Mr. Ding, 22, has been lying flat for almost three months and thinks of the act as “silent resistance.”
. . .
The ruling Communist Party, wary of any form of social instability, has targeted the “lying flat” idea as a threat to stability in China.
. . .
Mr. Luo was born in rural Jiande County, in eastern Zhejiang Province. In 2007, he dropped out of a vocational high school and started working in factories. One job involved working 12-hour shifts at a tire factory. By the end of the day, he had blisters all over his feet, he said.
In 2014, he found a job as a product inspector in a factory but didn’t like it. He quit after two years and took on the occasional acting gig to make ends meet. (In 2018, he played a corpse in a Chinese movie by, of course, lying flat.)
Today, he lives with his family and spends his days reading philosophy and news and working out. He said it was an ideal lifestyle, allowing him to live minimally and “think and express freely.” He encourages his followers, who call him “the Master of Lying Down,” to do the same.
After hearing about Mr.

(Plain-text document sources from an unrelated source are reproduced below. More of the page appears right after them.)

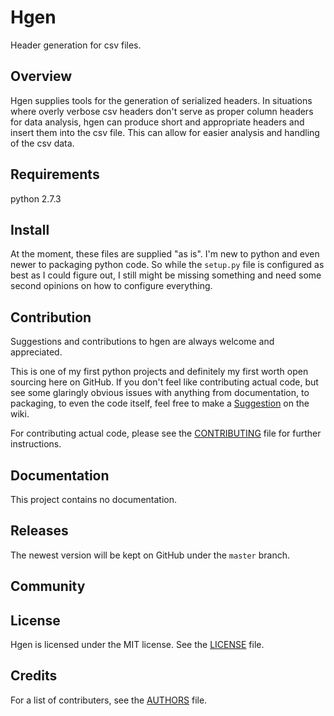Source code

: # Hgen
Header generation for csv files.

## Overview
Hgen supplies tools for the generation of serialized headers. In situations
where overly verbose csv headers don't serve as proper column headers for data
analysis, hgen can produce short and appropriate headers and insert them into
the csv file. This can allow for easier analysis and handling of the csv data.

## Requirements
python 2.7.3

## Install
At the moment, these files are supplied "as is". I'm new to python and even
newer to packaging python code. So while the `setup.py` file is configured as
best as I could figure out, I still might be missing something and need some
second opinions on how to configure everything.

## Contribution
Suggestions and contributions to hgen are always welcome and appreciated.

This is one of my first python projects and definitely my first worth open
sourcing here on GitHub. If you don't feel like contributing actual code, but
see some glaringly obvious issues with anything from documentation, to
packaging, to even the code itself, feel free to make a [Suggestion][1] on the
wiki.

For contributing actual code, please see the [CONTRIBUTING](CONTRIBUTING.md) file for further
instructions.

## Documentation
This project contains no documentation.

## Releases
The newest version will be kept on GitHub under the `master` branch.

## Community

## License
Hgen is licensed under the MIT license. See the [LICENSE](LICENSE-MIT) file.

## Credits
For a list of contributers, see the [AUTHORS](AUTHORS.md) file.

[1]: https://github.com/brianclements/hgen/wiki/suggestions "Wiki: Suggestions"
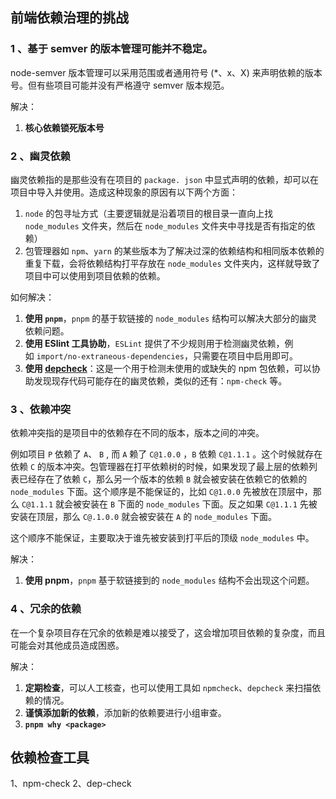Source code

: 
## 前端依赖治理的挑战

### 1 、基于 semver 的版本管理可能并不稳定。

node-semver 版本管理可以采用范围或者通用符号 (\*、x、X) 来声明依赖的版本号。但有些项目可能并没有严格遵守 semver 版本规范。

解决：
1. **核心依赖锁死版本号**

### 2 、幽灵依赖

幽灵依赖指的是那些没有在项目的 `package. json` 中显式声明的依赖，却可以在项目中导入并使用。造成这种现象的原因有以下两个方面：
1. `node` 的包寻址方式（主要逻辑就是沿着项目的根目录一直向上找 `node_modules` 文件夹，然后在 `node_modules` 文件夹中寻找是否有指定的依赖）
2. 包管理器如 `npm`、`yarn` 的某些版本为了解决过深的依赖结构和相同版本依赖的重复下载，会将依赖结构打平存放在 `node_modules` 文件夹内，这样就导致了项目中可以使用到项目依赖的依赖。

如何解决：
1. **使用 `pnpm`**，`pnpm` 的基于软链接的 `node_modules` 结构可以解决大部分的幽灵依赖问题。
2. **使用 ESlint 工具协助**，`ESLint` 提供了不少规则用于检测幽灵依赖，例如 `import/no-extraneous-dependencies`，只需要在项目中启用即可。
3.  **使用 [depcheck](https://link.segmentfault.com/?enc=WgaLw2OJNghvZ0CWUJLTWQ%3D%3D.Z7nrOFUfycbpLShTdmceIsCBV8IQ7FdUSqZV%2Bl%2BgJ0RQ9rOlRZwYf69JknRlm9gx)**：这是一个用于检测未使用的或缺失的 npm 包依赖，可以协助发现现存代码可能存在的幽灵依赖，类似的还有：`npm-check` 等。

### 3 、依赖冲突

依赖冲突指的是项目中的依赖存在不同的版本，版本之间的冲突。

例如项目 `P` 依赖了 `A`、 `B` , 而 `A` 赖了 `C@1.0.0` ，`B` 依赖 `C@1.1.1` 。这个时候就存在依赖 `C` 的版本冲突。包管理器在打平依赖树的时候，如果发现了最上层的依赖列表已经存在了依赖 `C`，那么另一个版本的依赖 `B` 就会被安装在依赖它的依赖的 `node_modules` 下面。这个顺序是不能保证的，比如 `C@1.0.0` 先被放在顶层中，那么 `C@1.1.1` 就会被安装在 `B` 下面的 `node_modules` 下面。反之如果 `C@1.1.1` 先被安装在顶层，那么 `C@.1.0.0` 就会被安装在 `A` 的 `node_modules` 下面。

这个顺序不能保证，主要取决于谁先被安装到打平后的顶级 `node_modules` 中。

解决：
1. **使用 pnpm**，`pnpm` 基于软链接到的 `node_modules` 结构不会出现这个问题。

### 4 、冗余的依赖

在一个复杂项目存在冗余的依赖是难以接受了，这会增加项目依赖的复杂度，而且可能会对其他成员造成困惑。

解决：
1. **定期检查**，可以人工核查，也可以使用工具如 `npmcheck`、`depcheck` 来扫描依赖的情况。
2. **谨慎添加新的依赖**，添加新的依赖要进行小组审查。
3. **`pnpm why <package>`**

## 依赖检查工具

1、npm-check
2、dep-check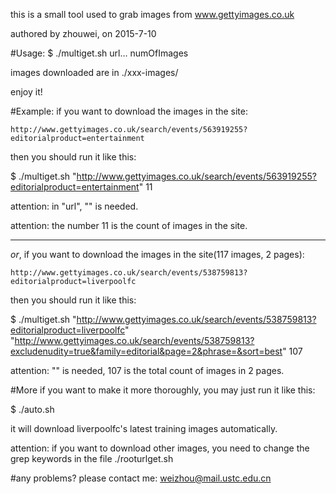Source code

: this is a small tool used to grab images from www.gettyimages.co.uk

authored by zhouwei, on 2015-7-10


#Usage:
$ ./multiget.sh url… numOfImages

images downloaded are in ./xxx-images/

enjoy it!


#Example:
if you want to download the images in the site:

    http://www.gettyimages.co.uk/search/events/563919255?editorialproduct=entertainment

then you should run it like this:

$ ./multiget.sh "http://www.gettyimages.co.uk/search/events/563919255?editorialproduct=entertainment" 11

attention: in "url", "" is needed.

attention: the number 11 is the count of images in the site.

*************************

*or*, if you want to download the images in the site(117 images, 2 pages):
    
    http://www.gettyimages.co.uk/search/events/538759813?editorialproduct=liverpoolfc

then you should run it like this:

$ ./multiget.sh "http://www.gettyimages.co.uk/search/events/538759813?editorialproduct=liverpoolfc" "http://www.gettyimages.co.uk/search/events/538759813?excludenudity=true&family=editorial&page=2&phrase=&sort=best" 107

attention: "" is needed, 107 is the total count of images in 2 pages.


#More
if you want to make it more thoroughly, you may just run it like this:

$ ./auto.sh

it will download liverpoolfc's latest training images automatically. 

attention: if you want to download other images, you need to change the grep keywords in the file ./rooturlget.sh


#any problems? 
please contact me: weizhou@mail.ustc.edu.cn
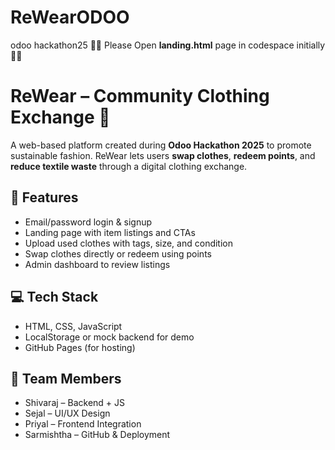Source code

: # ReWearODOO
odoo hackathon25
🔴🔴 Please Open **landing.html** page in codespace initially 🔴🔴

# ReWear – Community Clothing Exchange 👕

A web-based platform created during **Odoo Hackathon 2025** to promote sustainable fashion. ReWear lets users **swap clothes**, **redeem points**, and **reduce textile waste** through a digital clothing exchange.

## 🔧 Features
- Email/password login & signup
- Landing page with item listings and CTAs
- Upload used clothes with tags, size, and condition
- Swap clothes directly or redeem using points
- Admin dashboard to review listings

## 💻 Tech Stack
- HTML, CSS, JavaScript
- LocalStorage or mock backend for demo
- GitHub Pages (for hosting)

## 👥 Team Members
- Shivaraj – Backend + JS
- Sejal – UI/UX Design
- Priyal – Frontend Integration
- Sarmishtha – GitHub & Deployment


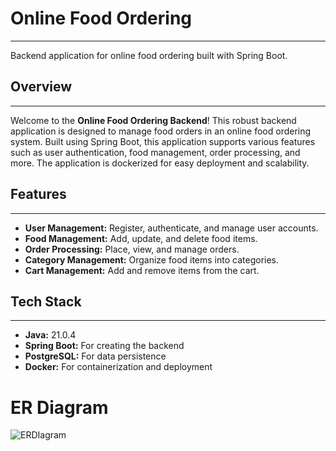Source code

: # Online Food Ordering

---

Backend application for online food ordering built with Spring Boot.

## Overview

---

Welcome to the **Online Food Ordering Backend**! This robust backend application is designed to manage food orders in an online food ordering system. Built using Spring Boot, this application supports various features such as user authentication, food management, order processing, and more. The application is dockerized for easy deployment and scalability.

## Features

---

- **User Management:** Register, authenticate, and manage user accounts.
- **Food Management:** Add, update, and delete food items.
- **Order Processing:** Place, view, and manage orders.
- **Category Management:** Organize food items into categories.
- **Cart Management:** Add and remove items from the cart.

## Tech Stack

---

- **Java:** 21.0.4
- **Spring Boot:** For creating the backend
- **PostgreSQL:** For data persistence
- **Docker:** For containerization and deployment


# ER Diagram

![ERDIagram](https://github.com/user-attachments/assets/0caa5523-d0ae-4935-8801-f8493cc9e82a)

Luo’s tangping post on a Chinese podcast, Zhang Xinmin, 36, was inspired to write a song about it.
. . .
Mr. Zhang uploaded the song to his social media platforms on June 3, and within a day censors had deleted it from three websites. He was furious.
. . .
Lying down is really good
Lying down is wonderful
Lying down is the right thing to do
Lie down so you won’t fall anymore
Lying down means never falling down.
For the full story, see:
(Note: ellipses, and bracketed year, added.)
(Note: the online version of the story has the date July 3, 2021, and has the title “These Chinese Millennials Are ‘Chilling,’ and Beijing Isn’t Happy.”)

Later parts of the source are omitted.